La paroisse se retrouva sans prêtre de 1958 à 1960. Les Sœur Missionnaires Dominicaines des Campagnes, alors basées à 30 km, à Island, proposaient leur aide comme soutien des catéchistes. Élise nouera un forte amitié avec une des religieuse, la Sœur Solange, qui avait son âge.

Badge du pèlerinage à Lourdes où Élise fera ses vœux en 1962

Cette connaissance sera providentielle et sera le début du lien d'Élise avec l'Ordre dominicain. Élise raconte :

"Elle m’a passé un bouquin qui racontait l’histoire d’une jeune malades, jociste et… tertiaire dominicaine.
Or l’assemblage de ces deux choses m’a beaucoup frappé. Tertiaire… cela me semblait quelque chose d’un autre âge, démodé ; inconciliable avec la vie moderne.

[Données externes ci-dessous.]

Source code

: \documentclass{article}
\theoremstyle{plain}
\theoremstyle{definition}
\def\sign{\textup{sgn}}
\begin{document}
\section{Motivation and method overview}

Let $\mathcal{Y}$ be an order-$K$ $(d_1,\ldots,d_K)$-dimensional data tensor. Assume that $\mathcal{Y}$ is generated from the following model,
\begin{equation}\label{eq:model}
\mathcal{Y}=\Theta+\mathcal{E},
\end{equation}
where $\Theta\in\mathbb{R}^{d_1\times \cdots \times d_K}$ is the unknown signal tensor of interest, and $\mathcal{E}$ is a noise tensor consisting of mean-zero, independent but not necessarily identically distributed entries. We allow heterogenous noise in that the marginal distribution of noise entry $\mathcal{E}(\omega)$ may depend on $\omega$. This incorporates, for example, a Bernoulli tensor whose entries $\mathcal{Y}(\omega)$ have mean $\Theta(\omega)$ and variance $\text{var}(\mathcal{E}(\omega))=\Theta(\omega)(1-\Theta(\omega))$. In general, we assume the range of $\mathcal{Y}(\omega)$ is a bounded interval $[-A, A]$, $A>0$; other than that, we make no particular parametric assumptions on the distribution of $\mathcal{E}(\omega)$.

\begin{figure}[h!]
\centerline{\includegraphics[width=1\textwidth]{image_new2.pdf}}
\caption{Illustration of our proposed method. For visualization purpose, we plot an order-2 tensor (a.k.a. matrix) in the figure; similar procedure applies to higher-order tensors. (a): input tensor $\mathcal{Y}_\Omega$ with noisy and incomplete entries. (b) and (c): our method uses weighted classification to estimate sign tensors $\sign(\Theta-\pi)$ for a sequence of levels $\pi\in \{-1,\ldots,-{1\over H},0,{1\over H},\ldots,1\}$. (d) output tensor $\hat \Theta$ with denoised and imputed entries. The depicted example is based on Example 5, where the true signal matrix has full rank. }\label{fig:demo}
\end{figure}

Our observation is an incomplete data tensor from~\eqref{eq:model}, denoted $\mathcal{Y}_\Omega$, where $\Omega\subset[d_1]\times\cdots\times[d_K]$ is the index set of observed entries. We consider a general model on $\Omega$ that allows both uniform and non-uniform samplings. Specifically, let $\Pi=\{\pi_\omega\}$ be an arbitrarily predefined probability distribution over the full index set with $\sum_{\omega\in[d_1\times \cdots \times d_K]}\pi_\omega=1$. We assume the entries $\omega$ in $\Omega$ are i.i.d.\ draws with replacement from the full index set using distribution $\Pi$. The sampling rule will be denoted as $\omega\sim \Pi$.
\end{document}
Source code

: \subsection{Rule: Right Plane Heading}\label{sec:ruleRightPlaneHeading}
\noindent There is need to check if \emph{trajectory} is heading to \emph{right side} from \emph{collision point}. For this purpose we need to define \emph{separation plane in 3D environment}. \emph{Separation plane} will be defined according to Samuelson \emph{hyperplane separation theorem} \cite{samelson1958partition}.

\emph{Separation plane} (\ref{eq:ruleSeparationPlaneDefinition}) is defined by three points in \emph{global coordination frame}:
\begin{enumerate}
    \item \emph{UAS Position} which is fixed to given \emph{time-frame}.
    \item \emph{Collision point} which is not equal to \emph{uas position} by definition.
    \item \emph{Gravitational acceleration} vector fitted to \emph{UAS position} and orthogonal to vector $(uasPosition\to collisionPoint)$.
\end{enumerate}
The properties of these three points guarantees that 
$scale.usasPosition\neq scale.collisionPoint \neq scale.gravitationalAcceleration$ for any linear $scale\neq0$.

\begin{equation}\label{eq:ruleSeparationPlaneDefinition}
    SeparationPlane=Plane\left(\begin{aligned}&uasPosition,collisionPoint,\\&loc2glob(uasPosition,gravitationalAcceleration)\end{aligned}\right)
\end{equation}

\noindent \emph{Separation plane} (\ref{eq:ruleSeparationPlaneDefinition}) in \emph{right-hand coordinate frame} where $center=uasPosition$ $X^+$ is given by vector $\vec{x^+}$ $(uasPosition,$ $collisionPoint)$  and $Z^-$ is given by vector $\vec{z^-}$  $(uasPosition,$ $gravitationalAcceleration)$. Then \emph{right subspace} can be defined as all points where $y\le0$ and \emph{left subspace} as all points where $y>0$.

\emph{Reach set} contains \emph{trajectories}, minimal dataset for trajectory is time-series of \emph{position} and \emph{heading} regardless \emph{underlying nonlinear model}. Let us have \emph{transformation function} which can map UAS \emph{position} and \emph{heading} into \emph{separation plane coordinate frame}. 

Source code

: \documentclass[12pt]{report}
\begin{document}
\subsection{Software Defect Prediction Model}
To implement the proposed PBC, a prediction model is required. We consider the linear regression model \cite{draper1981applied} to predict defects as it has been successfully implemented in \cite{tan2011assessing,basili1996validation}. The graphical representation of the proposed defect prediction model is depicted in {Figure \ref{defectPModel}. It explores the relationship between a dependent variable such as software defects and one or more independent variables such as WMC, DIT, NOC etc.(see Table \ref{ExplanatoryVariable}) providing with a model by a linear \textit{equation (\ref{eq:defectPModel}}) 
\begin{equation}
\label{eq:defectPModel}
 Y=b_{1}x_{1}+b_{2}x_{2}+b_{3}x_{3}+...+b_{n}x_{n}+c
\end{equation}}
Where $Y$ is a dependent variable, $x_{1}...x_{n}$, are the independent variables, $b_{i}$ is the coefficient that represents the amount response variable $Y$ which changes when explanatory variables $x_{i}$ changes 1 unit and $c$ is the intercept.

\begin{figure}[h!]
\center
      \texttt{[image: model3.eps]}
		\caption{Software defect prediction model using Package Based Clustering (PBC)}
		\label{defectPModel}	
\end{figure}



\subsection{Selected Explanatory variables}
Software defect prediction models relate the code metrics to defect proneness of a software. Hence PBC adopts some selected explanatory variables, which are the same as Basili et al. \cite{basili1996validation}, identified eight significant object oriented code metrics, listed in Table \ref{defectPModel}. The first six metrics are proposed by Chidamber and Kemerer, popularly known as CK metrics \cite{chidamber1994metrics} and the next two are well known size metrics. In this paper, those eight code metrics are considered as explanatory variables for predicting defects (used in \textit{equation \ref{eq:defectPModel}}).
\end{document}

De plus, cette espèce de « demi-mesure » ne m’attirait pas. Je me disais : « On est religieux tout-à-fait, ou laïque… » Alors l’histoire de cette jeune fille qui était jociste, donc bien à la page, et tertiaire, m’a semblé comme une sorte d’appel, sinon à l’imiter tout de suite (je ne m’emballe tout de même pas si vite) au moins à me poser sérieusement la question.
J’en ai parlé à sœur Solange qui m’a passé, depuis, un certain nombre de documents, – des revues de tertiaires franciscaines, et dominicaines surtout bien sûr."

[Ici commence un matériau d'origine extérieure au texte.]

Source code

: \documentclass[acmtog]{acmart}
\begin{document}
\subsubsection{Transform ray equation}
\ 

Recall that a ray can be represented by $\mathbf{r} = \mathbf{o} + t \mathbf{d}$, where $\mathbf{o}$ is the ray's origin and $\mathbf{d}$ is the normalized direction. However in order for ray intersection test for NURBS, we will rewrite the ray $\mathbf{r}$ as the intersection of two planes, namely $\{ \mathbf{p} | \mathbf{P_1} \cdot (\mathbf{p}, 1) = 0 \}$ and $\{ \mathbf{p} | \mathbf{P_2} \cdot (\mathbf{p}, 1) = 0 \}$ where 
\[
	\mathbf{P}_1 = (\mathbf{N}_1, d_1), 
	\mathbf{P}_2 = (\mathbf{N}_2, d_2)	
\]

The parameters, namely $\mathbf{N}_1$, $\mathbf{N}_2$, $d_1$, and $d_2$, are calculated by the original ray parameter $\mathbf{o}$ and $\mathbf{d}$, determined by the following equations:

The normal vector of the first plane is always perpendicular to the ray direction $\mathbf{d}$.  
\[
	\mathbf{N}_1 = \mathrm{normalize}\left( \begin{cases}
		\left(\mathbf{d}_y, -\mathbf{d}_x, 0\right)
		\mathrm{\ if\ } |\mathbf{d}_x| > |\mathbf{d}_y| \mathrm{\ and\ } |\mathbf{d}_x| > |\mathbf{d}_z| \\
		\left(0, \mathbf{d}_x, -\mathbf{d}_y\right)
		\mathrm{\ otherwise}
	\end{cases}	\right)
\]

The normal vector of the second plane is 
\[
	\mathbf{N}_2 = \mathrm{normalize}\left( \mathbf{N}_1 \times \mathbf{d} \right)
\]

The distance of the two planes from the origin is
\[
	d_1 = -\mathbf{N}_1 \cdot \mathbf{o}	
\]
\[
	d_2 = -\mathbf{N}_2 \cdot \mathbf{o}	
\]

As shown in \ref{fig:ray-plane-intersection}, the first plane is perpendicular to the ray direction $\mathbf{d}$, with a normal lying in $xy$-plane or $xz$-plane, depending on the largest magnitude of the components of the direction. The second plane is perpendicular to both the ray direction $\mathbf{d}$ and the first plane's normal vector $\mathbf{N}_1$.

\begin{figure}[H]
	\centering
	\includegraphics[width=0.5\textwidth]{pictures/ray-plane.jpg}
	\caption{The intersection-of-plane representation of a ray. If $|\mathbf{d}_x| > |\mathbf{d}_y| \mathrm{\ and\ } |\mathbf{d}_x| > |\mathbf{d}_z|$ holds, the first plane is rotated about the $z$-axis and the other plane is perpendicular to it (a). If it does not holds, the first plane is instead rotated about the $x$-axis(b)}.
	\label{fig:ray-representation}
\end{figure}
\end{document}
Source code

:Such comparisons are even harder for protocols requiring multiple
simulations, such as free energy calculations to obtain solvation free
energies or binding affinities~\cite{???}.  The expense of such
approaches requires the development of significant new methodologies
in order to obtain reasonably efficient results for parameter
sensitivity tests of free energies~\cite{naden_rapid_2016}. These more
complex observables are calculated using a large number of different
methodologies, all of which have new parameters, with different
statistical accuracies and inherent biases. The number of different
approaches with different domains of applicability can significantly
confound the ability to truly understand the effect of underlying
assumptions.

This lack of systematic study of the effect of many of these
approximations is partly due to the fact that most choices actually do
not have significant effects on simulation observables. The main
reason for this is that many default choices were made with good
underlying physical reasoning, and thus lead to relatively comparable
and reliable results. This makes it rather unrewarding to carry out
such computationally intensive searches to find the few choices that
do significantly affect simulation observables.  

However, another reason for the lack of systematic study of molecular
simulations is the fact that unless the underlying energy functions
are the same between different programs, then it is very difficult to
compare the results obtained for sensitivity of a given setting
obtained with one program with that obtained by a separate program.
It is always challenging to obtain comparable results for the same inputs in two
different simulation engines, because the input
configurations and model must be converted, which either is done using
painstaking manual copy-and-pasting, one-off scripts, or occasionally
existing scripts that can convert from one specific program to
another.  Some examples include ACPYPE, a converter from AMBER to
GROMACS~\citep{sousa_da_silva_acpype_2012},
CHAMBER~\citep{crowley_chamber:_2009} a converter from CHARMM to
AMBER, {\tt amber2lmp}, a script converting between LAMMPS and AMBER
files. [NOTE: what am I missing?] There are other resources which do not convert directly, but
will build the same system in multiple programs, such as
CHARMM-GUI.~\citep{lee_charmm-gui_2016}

Élise finira par demander l'entrée dans le tiers-ordre, et plus spécifiquement, dans un tiers-ordre adapté aux malades : « La Fraternité de Notre-Dame du Rosaire ». C'est ainsi qu’elle vient à connaître le Père Jourdain BOCHIN, Frère dominicain du couvent de Dijon, directeur de la fraternité des malades.

Élise fit ses vœux d'engagement lors d'un pèlerinage de la fraternité à Lourdes en octobre 1962. Le Père Bochin conserva le badge de pèlerin d'Élise dans les archives du pèlerinage comme unique exemplaire. Ce badge fut retrouvé d'une façon étonnante en août 2016 à Besançon.

Élise était très heureuse de son appartenance à la Fraternité, et elle racontait au Père Générat :
"Ci-joint, si cela vous intéresse, les 3 premiers messages que j’ai envoyés et qui me sont revenus annotés par tous. (Cela demande plus de 2 mois pour circuler – le messager est appelé « pigeon », parce que voyageurs !) Les dessins et textes rouges sont du Père Bochin . Il y a chaque fois un sujet à traiter, et ça m’intéresse. Certains travaux des autres sont vraiment très bien…"

C'est au Père Bochin qu'Élise confiera le recueil de ses poésies et chansons ; il en fera une édition privée le mois suivant le décès d'Élise. Il y mit une très belle préface qui est une des sources les plus importantes pour connaître la vie d'Élise.